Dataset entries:
= Beginning of Section =

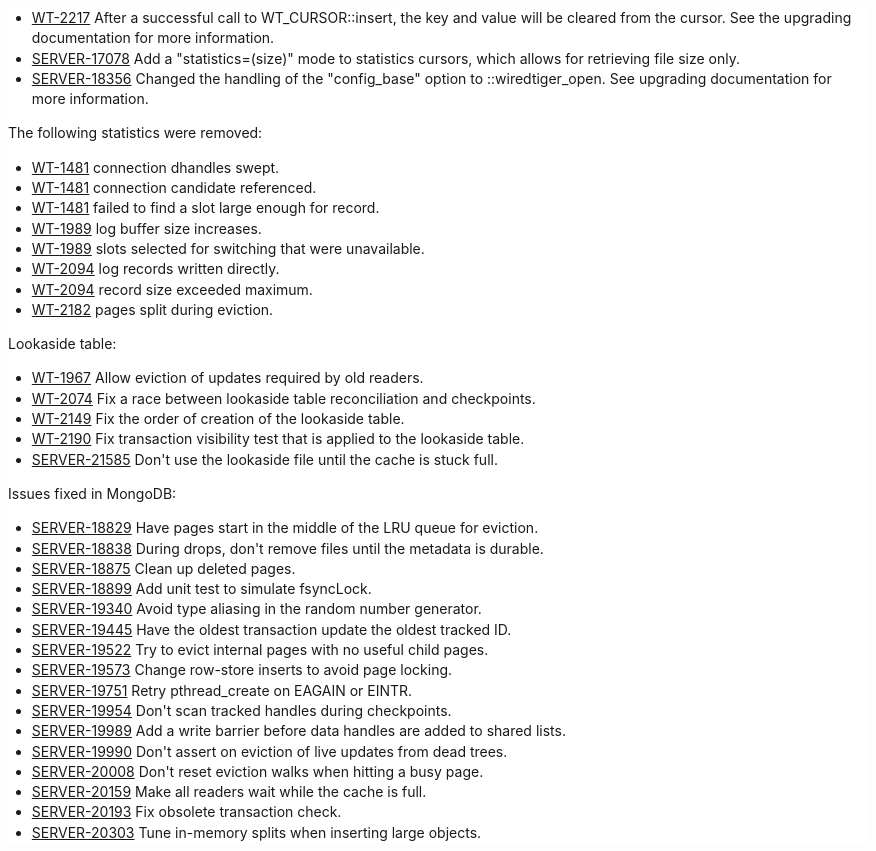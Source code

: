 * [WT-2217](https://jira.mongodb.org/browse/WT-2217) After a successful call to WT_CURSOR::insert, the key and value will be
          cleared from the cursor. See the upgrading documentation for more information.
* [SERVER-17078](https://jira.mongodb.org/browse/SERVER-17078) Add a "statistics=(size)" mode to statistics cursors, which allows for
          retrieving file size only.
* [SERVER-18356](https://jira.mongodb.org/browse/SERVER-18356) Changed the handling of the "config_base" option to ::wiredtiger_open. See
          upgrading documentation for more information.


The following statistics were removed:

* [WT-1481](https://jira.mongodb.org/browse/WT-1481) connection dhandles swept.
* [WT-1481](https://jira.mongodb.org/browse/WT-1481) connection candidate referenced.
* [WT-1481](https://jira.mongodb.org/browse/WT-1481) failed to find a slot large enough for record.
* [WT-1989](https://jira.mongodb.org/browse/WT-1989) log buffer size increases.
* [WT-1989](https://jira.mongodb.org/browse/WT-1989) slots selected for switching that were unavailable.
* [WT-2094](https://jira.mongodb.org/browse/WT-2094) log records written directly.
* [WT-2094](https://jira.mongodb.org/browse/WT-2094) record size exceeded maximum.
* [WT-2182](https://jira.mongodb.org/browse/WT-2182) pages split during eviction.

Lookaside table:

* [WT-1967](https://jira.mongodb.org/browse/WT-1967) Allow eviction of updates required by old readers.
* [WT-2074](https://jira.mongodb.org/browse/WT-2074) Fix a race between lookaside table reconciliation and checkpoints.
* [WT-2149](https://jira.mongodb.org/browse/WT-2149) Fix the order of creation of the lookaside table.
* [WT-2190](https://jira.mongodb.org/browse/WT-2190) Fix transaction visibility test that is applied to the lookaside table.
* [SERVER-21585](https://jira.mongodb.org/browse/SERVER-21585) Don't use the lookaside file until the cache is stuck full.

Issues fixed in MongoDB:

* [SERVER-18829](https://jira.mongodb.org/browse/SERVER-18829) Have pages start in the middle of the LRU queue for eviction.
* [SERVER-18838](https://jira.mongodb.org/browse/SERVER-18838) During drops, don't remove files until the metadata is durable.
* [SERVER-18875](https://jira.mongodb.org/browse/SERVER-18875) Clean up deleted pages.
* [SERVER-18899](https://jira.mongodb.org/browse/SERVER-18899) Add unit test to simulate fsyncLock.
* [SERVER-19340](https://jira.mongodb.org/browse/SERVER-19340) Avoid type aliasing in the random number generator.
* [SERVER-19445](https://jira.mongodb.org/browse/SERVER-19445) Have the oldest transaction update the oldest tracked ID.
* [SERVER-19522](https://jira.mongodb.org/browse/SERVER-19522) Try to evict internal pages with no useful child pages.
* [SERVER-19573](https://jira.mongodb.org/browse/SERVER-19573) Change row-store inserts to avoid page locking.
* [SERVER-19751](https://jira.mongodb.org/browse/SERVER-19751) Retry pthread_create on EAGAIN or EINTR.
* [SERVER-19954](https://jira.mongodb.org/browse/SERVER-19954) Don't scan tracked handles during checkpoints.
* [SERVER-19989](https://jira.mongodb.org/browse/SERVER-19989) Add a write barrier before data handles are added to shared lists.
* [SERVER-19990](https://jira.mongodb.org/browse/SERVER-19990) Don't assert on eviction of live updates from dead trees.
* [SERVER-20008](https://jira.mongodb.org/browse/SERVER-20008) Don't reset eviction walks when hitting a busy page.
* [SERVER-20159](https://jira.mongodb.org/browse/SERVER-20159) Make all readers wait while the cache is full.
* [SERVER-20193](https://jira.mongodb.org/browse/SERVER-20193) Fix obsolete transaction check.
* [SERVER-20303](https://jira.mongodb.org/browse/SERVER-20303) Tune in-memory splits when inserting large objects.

= End of Section =

What you need to do
Skip the pictures and quote each line of the entries above, from the first through the line with "connection dhandles swept.", exactly as it appears.

Reply
Source code

: * [WT-2217](https://jira.mongodb.org/browse/WT-2217) After a successful call to WT_CURSOR::insert, the key and value will be
          cleared from the cursor. See the upgrading documentation for more information.
* [SERVER-17078](https://jira.mongodb.org/browse/SERVER-17078) Add a "statistics=(size)" mode to statistics cursors, which allows for
          retrieving file size only.
* [SERVER-18356](https://jira.mongodb.org/browse/SERVER-18356) Changed the handling of the "config_base" option to ::wiredtiger_open. See
          upgrading documentation for more information.


The following statistics were removed:

* [WT-1481](https://jira.mongodb.org/browse/WT-1481) connection dhandles swept.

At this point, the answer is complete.